● **What you have to do**
Each line of the entries that mentions the string "https" needs to be reported.

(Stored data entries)
• • • • •

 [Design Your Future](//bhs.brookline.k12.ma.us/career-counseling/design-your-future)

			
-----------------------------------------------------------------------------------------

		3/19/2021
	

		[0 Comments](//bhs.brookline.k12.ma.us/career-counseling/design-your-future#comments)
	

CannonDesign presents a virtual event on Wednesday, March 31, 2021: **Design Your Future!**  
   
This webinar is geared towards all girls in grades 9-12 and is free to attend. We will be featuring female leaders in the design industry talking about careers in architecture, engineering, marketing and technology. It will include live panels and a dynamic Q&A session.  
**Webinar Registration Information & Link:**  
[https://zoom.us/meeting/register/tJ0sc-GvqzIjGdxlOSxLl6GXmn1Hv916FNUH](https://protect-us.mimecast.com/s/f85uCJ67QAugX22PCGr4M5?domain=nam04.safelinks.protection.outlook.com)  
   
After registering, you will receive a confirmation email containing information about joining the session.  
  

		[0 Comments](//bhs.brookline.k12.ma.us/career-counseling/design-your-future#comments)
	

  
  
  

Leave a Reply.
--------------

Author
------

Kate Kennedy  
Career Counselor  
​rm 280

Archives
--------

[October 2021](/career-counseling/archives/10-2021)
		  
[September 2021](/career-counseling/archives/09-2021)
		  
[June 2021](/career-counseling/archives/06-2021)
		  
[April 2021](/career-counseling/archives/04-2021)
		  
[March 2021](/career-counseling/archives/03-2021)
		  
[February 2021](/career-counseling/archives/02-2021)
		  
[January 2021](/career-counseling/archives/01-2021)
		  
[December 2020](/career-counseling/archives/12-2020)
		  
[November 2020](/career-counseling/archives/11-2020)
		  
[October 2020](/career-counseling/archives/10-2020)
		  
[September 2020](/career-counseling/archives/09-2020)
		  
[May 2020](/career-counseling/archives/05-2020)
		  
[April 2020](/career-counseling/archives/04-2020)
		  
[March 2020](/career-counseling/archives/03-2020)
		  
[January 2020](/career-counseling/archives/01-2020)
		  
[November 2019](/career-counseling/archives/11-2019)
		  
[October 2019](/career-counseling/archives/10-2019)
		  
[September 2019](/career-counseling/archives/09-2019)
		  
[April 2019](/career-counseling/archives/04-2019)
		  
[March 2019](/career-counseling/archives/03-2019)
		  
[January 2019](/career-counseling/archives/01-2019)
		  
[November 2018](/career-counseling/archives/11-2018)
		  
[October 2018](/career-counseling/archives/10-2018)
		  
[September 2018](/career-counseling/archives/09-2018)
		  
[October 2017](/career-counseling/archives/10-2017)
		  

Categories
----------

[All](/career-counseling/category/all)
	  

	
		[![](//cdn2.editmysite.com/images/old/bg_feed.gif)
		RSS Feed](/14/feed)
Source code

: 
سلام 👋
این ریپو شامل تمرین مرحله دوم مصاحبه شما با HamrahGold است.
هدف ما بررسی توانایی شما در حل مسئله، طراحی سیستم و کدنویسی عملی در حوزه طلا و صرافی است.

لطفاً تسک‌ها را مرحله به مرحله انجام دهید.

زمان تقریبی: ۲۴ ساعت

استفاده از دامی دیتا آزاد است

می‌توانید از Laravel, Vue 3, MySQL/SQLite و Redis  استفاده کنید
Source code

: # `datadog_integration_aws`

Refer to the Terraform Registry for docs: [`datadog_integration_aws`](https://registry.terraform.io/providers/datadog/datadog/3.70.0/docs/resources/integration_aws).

• • • • •

● **Response area**
[https://zoom.us/meeting/register/tJ0sc-GvqzIjGdxlOSxLl6GXmn1Hv916FNUH](https://protect-us.mimecast.com/s/f85uCJ67QAugX22PCGr4M5?domain=nam04.safelinks.protection.outlook.com)  
Refer to the Terraform Registry for docs: [`datadog_integration_aws`](https://registry.terraform.io/providers/datadog/datadog/3.70.0/docs/resources/integration_aws).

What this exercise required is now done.